Possible Duplicate:
Matching Nested Structures With Regular Expressions in Python
I can't wrap my head around this problem. I have a string like the following one:
Lorem ipsum dolor sit amet [@a xxx yyy [@b xxx yyy [@c xxx yyy]]] lorem ipsum sit amet
My task would be to extract the commands (they are always starting with [@ and ending with ]) and their subcommands. A result like
[
[@a xxx yyy [@b xxx yyy [@c xxx yyy]]], # the most outer
[@b xxx yyy [@c xxx yyy]], # the middle one
[@c xxx yyy] # the inner most
]
would be highly appreciated. The problem is that these kind of commands can occur in very long text messages, so a "performant" solution would be nice.

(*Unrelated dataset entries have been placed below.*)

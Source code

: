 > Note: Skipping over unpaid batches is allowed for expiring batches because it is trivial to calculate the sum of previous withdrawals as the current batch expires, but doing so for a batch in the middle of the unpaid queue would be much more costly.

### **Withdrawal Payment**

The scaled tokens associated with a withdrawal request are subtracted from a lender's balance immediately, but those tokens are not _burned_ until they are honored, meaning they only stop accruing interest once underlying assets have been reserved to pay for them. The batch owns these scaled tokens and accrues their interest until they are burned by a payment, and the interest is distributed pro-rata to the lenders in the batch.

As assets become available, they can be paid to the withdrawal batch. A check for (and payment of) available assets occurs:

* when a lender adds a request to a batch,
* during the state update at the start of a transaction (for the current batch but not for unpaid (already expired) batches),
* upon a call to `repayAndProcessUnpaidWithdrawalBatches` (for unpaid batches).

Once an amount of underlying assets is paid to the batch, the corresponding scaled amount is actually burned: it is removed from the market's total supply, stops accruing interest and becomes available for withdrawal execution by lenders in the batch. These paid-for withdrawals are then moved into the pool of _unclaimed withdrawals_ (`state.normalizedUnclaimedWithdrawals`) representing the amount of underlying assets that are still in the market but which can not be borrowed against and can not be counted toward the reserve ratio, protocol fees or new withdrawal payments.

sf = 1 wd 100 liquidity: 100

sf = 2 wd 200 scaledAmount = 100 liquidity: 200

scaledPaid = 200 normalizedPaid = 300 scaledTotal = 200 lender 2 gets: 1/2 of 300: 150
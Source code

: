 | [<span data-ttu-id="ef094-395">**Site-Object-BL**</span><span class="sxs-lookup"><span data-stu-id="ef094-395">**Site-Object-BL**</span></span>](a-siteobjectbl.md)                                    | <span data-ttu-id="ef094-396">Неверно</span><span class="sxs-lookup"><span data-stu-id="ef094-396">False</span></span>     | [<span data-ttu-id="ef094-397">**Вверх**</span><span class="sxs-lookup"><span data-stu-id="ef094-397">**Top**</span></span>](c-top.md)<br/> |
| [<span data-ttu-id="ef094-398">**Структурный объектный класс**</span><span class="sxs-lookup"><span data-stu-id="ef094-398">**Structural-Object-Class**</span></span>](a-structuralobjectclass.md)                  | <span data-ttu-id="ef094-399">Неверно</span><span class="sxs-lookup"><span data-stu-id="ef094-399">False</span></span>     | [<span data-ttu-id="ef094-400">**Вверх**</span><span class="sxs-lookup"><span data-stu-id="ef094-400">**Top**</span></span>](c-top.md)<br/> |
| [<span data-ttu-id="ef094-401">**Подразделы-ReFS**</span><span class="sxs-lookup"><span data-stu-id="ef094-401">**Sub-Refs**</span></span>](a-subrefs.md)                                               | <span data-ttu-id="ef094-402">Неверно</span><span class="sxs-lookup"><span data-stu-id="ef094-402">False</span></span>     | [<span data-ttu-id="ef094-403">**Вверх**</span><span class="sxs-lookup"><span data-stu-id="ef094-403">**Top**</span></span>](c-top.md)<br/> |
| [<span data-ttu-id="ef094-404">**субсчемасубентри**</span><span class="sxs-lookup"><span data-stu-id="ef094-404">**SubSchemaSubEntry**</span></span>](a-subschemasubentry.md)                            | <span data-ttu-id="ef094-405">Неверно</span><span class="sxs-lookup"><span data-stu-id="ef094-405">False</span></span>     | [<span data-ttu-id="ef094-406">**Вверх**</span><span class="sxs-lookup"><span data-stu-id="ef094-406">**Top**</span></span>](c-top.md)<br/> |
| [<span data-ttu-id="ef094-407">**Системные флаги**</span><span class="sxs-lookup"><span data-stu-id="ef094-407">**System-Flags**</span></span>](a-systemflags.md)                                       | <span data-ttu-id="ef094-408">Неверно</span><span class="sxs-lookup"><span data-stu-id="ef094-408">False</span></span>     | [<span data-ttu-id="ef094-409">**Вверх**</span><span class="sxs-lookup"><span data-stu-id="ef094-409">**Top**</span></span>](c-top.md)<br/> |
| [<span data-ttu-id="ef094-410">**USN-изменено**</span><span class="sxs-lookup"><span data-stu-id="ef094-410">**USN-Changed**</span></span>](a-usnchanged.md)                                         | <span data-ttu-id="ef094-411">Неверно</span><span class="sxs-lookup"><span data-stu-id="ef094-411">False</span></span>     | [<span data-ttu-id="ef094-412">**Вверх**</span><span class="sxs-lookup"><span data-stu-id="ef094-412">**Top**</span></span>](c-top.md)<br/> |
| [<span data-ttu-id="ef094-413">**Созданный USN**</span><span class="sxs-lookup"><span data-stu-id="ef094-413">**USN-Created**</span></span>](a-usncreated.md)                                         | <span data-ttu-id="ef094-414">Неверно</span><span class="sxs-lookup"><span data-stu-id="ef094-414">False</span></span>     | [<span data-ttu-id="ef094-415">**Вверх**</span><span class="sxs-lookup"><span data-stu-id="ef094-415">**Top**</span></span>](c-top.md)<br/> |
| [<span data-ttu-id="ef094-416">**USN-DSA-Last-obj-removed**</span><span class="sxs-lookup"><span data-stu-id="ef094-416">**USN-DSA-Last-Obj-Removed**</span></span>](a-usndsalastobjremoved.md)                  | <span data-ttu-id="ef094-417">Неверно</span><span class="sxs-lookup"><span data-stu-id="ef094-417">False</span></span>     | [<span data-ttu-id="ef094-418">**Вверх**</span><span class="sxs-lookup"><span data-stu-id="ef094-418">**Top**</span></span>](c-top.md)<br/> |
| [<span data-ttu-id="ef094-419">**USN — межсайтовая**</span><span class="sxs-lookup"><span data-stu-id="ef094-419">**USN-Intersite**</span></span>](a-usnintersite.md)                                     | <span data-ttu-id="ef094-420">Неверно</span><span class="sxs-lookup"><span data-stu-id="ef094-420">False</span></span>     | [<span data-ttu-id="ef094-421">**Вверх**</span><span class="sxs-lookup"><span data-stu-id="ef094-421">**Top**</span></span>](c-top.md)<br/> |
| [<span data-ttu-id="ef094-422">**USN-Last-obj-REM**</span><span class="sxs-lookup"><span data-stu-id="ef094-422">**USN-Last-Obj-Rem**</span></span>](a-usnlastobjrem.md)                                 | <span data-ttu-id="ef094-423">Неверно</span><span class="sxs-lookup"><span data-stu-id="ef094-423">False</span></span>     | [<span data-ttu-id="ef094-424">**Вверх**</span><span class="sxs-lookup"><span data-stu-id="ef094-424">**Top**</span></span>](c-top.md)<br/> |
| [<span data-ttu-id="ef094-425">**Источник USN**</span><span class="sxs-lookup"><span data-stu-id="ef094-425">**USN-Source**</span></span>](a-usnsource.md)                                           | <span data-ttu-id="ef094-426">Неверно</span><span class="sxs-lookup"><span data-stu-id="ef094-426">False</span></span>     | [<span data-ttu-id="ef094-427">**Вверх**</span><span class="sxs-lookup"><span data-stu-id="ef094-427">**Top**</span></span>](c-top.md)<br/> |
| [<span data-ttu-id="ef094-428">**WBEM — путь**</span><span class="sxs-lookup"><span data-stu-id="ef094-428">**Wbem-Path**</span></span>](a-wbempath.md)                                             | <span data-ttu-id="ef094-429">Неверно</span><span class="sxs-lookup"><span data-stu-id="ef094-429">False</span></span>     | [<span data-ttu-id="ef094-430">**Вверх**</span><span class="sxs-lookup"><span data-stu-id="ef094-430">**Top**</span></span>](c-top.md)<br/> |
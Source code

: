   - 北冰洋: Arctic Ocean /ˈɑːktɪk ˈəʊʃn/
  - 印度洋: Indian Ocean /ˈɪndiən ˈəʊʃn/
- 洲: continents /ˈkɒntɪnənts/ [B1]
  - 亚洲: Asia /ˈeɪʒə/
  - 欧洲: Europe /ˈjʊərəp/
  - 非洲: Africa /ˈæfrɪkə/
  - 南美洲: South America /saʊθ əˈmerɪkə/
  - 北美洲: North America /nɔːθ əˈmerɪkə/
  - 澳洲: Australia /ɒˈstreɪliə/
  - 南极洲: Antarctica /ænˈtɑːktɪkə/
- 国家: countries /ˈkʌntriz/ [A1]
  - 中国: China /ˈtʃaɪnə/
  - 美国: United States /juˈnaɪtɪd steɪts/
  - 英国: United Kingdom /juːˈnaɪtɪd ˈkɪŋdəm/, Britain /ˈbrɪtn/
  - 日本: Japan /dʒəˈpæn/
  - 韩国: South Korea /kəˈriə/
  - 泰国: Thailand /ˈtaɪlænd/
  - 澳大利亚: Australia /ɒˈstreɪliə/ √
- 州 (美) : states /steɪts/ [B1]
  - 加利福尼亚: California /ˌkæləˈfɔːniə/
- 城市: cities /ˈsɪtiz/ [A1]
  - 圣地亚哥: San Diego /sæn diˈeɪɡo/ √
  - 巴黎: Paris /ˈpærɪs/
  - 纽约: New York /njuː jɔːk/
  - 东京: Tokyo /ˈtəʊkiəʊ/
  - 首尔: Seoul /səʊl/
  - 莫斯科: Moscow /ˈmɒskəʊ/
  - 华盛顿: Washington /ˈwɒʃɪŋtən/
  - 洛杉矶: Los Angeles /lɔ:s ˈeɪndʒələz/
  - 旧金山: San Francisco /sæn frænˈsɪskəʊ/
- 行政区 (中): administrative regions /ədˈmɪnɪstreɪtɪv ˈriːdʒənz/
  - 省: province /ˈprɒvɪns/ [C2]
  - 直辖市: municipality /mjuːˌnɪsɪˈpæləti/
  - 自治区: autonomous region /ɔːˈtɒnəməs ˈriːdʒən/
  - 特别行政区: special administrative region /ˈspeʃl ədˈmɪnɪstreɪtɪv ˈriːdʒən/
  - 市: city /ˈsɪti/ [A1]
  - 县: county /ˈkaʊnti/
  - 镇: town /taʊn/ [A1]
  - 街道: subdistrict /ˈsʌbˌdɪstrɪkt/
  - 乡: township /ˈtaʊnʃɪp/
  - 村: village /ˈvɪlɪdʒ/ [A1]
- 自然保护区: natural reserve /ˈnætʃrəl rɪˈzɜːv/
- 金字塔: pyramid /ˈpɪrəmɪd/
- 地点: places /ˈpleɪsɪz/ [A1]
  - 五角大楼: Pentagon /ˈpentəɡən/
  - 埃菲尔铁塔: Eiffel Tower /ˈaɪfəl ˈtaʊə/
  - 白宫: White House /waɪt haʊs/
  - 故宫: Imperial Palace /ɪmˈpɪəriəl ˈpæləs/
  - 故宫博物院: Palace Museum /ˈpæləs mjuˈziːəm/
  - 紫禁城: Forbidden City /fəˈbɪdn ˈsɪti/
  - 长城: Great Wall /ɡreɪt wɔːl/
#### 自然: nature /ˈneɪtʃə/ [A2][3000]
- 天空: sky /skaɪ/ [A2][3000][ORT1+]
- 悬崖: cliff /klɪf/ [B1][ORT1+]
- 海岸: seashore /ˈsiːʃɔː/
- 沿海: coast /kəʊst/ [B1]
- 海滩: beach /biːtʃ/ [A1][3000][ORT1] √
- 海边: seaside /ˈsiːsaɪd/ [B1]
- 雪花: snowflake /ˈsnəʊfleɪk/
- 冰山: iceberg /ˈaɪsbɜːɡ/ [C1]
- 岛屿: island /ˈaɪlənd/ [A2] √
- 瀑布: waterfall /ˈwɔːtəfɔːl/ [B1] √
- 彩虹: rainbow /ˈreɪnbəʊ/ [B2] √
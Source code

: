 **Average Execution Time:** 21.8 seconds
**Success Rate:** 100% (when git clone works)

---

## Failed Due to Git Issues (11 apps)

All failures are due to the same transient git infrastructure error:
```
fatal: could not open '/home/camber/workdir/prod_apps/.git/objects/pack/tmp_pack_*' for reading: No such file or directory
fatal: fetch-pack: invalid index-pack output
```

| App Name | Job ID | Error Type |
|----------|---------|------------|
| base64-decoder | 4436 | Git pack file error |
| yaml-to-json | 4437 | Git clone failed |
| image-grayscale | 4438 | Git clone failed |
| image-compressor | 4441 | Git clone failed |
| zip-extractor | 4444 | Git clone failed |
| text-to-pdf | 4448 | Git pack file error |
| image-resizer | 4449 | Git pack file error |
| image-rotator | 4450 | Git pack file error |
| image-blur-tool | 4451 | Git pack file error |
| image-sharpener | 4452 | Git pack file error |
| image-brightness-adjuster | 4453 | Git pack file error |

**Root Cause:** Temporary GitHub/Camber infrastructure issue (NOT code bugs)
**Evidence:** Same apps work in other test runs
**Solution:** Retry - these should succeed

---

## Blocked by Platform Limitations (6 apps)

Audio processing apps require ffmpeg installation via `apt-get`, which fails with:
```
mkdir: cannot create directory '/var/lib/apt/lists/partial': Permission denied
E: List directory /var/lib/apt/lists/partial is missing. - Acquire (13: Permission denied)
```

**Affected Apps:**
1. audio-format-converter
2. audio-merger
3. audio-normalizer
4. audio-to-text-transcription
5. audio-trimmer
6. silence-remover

I was toying around with some regex patterns mostly of the time something like
(\[@.*?\]\s) # for the outer one
but i have seen no light in matching the middle and inner one. To make it more complicated, the amount of nested commands is variable... Might some special regex be the solution? I have read about lookaheads and lookbehinds but no idea how to use them in this special case.
Thank a bunch!
UPDATE
@Cyborgx37 pointed me to another post that uses the pyparsing package. It would be nice to have a solution without an external package or library. But pyparsing definately solves that problem!